Content starts

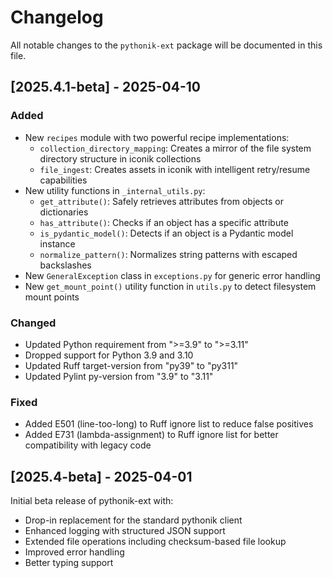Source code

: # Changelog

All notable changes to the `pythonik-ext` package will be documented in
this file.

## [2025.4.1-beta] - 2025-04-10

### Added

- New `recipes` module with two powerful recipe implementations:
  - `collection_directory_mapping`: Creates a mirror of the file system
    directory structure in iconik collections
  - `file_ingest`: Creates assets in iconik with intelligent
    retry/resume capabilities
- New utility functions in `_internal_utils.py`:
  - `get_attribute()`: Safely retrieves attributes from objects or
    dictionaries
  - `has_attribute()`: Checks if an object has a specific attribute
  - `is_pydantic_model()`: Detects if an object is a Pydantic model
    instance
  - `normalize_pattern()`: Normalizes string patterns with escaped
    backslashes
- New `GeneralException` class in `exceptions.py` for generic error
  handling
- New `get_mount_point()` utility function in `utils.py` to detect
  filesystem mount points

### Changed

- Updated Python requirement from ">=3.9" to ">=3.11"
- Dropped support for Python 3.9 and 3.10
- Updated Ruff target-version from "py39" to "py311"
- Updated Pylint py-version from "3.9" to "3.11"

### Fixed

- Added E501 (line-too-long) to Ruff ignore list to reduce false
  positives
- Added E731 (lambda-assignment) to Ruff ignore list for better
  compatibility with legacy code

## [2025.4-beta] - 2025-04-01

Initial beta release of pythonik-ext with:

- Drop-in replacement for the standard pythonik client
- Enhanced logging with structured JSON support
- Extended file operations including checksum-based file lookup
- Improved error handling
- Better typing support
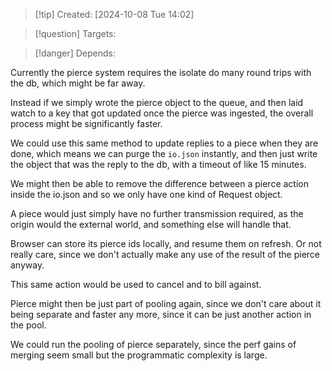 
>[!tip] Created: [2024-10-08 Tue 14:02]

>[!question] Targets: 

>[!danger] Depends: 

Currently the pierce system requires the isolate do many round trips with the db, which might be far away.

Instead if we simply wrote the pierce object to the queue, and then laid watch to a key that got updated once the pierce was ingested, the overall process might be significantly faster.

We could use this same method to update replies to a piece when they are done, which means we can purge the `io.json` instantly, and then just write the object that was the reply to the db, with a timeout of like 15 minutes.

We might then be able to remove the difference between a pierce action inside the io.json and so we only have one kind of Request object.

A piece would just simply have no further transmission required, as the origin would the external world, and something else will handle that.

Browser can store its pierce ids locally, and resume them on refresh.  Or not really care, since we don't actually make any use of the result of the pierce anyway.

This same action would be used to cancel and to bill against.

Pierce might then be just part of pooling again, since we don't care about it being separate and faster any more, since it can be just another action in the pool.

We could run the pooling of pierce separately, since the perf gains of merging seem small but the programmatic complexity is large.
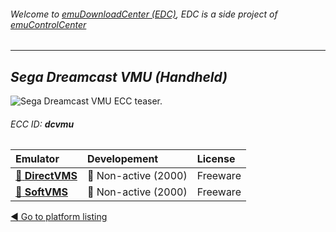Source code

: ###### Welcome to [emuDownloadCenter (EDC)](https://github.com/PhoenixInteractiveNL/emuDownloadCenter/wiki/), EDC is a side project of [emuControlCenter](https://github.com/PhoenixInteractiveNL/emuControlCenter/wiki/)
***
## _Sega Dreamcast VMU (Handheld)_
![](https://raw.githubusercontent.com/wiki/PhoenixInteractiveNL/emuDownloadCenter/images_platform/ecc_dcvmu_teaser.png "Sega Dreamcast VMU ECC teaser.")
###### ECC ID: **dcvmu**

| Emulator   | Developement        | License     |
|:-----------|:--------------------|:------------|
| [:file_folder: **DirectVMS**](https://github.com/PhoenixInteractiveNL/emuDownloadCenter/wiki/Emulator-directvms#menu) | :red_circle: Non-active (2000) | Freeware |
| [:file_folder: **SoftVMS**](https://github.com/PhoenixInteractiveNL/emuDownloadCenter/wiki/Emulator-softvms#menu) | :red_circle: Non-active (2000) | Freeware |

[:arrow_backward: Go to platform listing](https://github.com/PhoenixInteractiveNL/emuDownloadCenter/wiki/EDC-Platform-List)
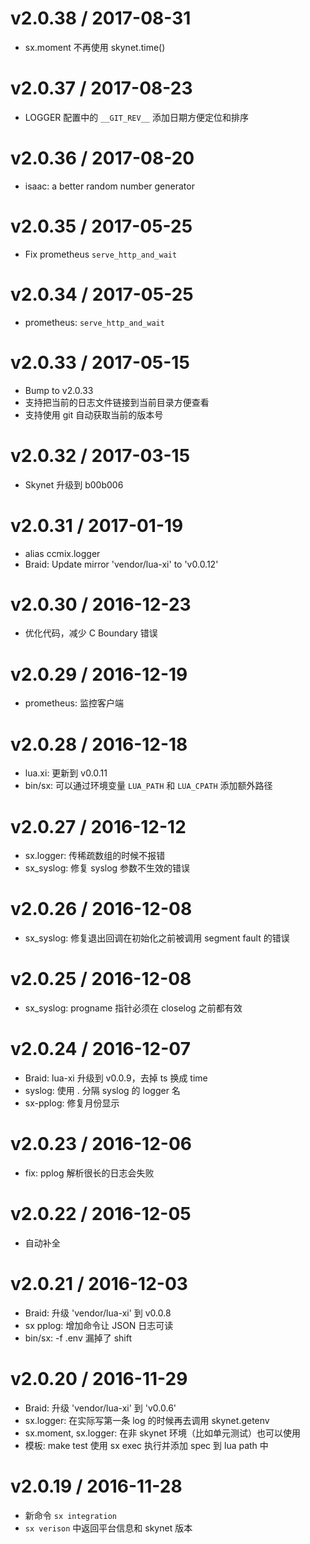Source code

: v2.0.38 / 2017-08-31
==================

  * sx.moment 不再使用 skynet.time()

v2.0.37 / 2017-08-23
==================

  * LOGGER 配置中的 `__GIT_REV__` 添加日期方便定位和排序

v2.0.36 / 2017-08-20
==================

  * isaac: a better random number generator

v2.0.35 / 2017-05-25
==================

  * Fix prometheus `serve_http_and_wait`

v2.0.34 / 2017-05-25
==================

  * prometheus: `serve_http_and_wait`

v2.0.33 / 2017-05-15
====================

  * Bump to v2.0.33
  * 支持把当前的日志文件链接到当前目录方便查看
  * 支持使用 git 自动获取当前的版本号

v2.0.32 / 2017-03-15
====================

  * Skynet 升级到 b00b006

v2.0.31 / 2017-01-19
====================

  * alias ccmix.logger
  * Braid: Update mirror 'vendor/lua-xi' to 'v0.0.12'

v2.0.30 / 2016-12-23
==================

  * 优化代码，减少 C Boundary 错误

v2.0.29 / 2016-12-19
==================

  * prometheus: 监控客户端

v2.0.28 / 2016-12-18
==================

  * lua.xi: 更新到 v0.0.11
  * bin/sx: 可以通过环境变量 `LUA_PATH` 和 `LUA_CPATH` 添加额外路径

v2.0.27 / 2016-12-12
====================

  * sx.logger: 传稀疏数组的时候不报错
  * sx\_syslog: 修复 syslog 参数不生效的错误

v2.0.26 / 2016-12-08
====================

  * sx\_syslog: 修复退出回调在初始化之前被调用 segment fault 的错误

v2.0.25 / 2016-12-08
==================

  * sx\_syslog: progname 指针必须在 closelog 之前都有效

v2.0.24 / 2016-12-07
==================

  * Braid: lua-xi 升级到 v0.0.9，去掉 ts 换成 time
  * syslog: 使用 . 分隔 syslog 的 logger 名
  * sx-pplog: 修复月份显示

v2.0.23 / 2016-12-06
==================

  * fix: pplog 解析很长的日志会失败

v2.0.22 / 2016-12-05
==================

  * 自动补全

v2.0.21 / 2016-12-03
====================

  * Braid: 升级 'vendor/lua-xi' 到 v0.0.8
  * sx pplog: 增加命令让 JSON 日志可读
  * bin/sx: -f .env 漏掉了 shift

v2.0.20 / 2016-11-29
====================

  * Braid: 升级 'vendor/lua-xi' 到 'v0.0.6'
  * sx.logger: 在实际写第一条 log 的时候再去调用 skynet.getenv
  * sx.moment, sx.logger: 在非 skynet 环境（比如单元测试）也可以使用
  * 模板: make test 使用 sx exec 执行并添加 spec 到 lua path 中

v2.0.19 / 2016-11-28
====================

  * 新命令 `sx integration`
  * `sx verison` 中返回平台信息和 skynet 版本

Content ends

■ **EXERCISE**: With the pictures left aside, set down each entry above exactly as it stands.

■ **ANSWER FOR THIS EXERCISE**:
Source code

: # Changelog

All notable changes to the `pythonik-ext` package will be documented in
this file.

## [2025.4.1-beta] - 2025-04-10

### Added

- New `recipes` module with two powerful recipe implementations:
  - `collection_directory_mapping`: Creates a mirror of the file system
    directory structure in iconik collections
  - `file_ingest`: Creates assets in iconik with intelligent
    retry/resume capabilities
- New utility functions in `_internal_utils.py`:
  - `get_attribute()`: Safely retrieves attributes from objects or
    dictionaries
  - `has_attribute()`: Checks if an object has a specific attribute
  - `is_pydantic_model()`: Detects if an object is a Pydantic model
    instance
  - `normalize_pattern()`: Normalizes string patterns with escaped
    backslashes
- New `GeneralException` class in `exceptions.py` for generic error
  handling
- New `get_mount_point()` utility function in `utils.py` to detect
  filesystem mount points

### Changed

- Updated Python requirement from ">=3.9" to ">=3.11"
- Dropped support for Python 3.9 and 3.10
- Updated Ruff target-version from "py39" to "py311"
- Updated Pylint py-version from "3.9" to "3.11"

### Fixed

- Added E501 (line-too-long) to Ruff ignore list to reduce false
  positives
- Added E731 (lambda-assignment) to Ruff ignore list for better
  compatibility with legacy code

## [2025.4-beta] - 2025-04-01

Initial beta release of pythonik-ext with:

- Drop-in replacement for the standard pythonik client
- Enhanced logging with structured JSON support
- Extended file operations including checksum-based file lookup
- Improved error handling
- Better typing support
>[!tip] Created: [2024-10-08 Tue 14:02]

>[!question] Targets: 

>[!danger] Depends: 

Currently the pierce system requires the isolate do many round trips with the db, which might be far away.

Instead if we simply wrote the pierce object to the queue, and then laid watch to a key that got updated once the pierce was ingested, the overall process might be significantly faster.

We could use this same method to update replies to a piece when they are done, which means we can purge the `io.json` instantly, and then just write the object that was the reply to the db, with a timeout of like 15 minutes.

We might then be able to remove the difference between a pierce action inside the io.json and so we only have one kind of Request object.

A piece would just simply have no further transmission required, as the origin would the external world, and something else will handle that.

Browser can store its pierce ids locally, and resume them on refresh.  Or not really care, since we don't actually make any use of the result of the pierce anyway.

This same action would be used to cancel and to bill against.

Pierce might then be just part of pooling again, since we don't care about it being separate and faster any more, since it can be just another action in the pool.

We could run the pooling of pierce separately, since the perf gains of merging seem small but the programmatic complexity is large.
Source code

: ###### Welcome to [emuDownloadCenter (EDC)](https://github.com/PhoenixInteractiveNL/emuDownloadCenter/wiki/), EDC is a side project of [emuControlCenter](https://github.com/PhoenixInteractiveNL/emuControlCenter/wiki/)
***
## _Sega Dreamcast VMU (Handheld)_
![](https://raw.githubusercontent.com/wiki/PhoenixInteractiveNL/emuDownloadCenter/images_platform/ecc_dcvmu_teaser.png "Sega Dreamcast VMU ECC teaser.")
###### ECC ID: **dcvmu**

| Emulator   | Developement        | License     |
|:-----------|:--------------------|:------------|
| [:file_folder: **DirectVMS**](https://github.com/PhoenixInteractiveNL/emuDownloadCenter/wiki/Emulator-directvms#menu) | :red_circle: Non-active (2000) | Freeware |
| [:file_folder: **SoftVMS**](https://github.com/PhoenixInteractiveNL/emuDownloadCenter/wiki/Emulator-softvms#menu) | :red_circle: Non-active (2000) | Freeware |

[:arrow_backward: Go to platform listing](https://github.com/PhoenixInteractiveNL/emuDownloadCenter/wiki/EDC-Platform-List)
Source code

: v2.0.38 / 2017-08-31
==================

  * sx.moment 不再使用 skynet.time()

v2.0.37 / 2017-08-23
==================

  * LOGGER 配置中的 `__GIT_REV__` 添加日期方便定位和排序

v2.0.36 / 2017-08-20
==================

  * isaac: a better random number generator

v2.0.35 / 2017-05-25
==================

  * Fix prometheus `serve_http_and_wait`

v2.0.34 / 2017-05-25
==================

  * prometheus: `serve_http_and_wait`

v2.0.33 / 2017-05-15
====================

  * Bump to v2.0.33
  * 支持把当前的日志文件链接到当前目录方便查看
  * 支持使用 git 自动获取当前的版本号

v2.0.32 / 2017-03-15
====================

  * Skynet 升级到 b00b006

v2.0.31 / 2017-01-19
====================

  * alias ccmix.logger
  * Braid: Update mirror 'vendor/lua-xi' to 'v0.0.12'

v2.0.30 / 2016-12-23
==================

  * 优化代码，减少 C Boundary 错误

v2.0.29 / 2016-12-19
==================

  * prometheus: 监控客户端

v2.0.28 / 2016-12-18
==================

  * lua.xi: 更新到 v0.0.11
  * bin/sx: 可以通过环境变量 `LUA_PATH` 和 `LUA_CPATH` 添加额外路径

v2.0.27 / 2016-12-12
====================

  * sx.logger: 传稀疏数组的时候不报错
  * sx\_syslog: 修复 syslog 参数不生效的错误

v2.0.26 / 2016-12-08
====================

  * sx\_syslog: 修复退出回调在初始化之前被调用 segment fault 的错误

v2.0.25 / 2016-12-08
==================

  * sx\_syslog: progname 指针必须在 closelog 之前都有效

v2.0.24 / 2016-12-07
==================

  * Braid: lua-xi 升级到 v0.0.9，去掉 ts 换成 time
  * syslog: 使用 . 分隔 syslog 的 logger 名
  * sx-pplog: 修复月份显示

v2.0.23 / 2016-12-06
==================

  * fix: pplog 解析很长的日志会失败

v2.0.22 / 2016-12-05
==================

  * 自动补全

v2.0.21 / 2016-12-03
====================

  * Braid: 升级 'vendor/lua-xi' 到 v0.0.8
  * sx pplog: 增加命令让 JSON 日志可读
  * bin/sx: -f .env 漏掉了 shift

v2.0.20 / 2016-11-29
====================

  * Braid: 升级 'vendor/lua-xi' 到 'v0.0.6'
  * sx.logger: 在实际写第一条 log 的时候再去调用 skynet.getenv
  * sx.moment, sx.logger: 在非 skynet 环境（比如单元测试）也可以使用
  * 模板: make test 使用 sx exec 执行并添加 spec 到 lua path 中

v2.0.19 / 2016-11-28
====================

  * 新命令 `sx integration`
  * `sx verison` 中返回平台信息和 skynet 版本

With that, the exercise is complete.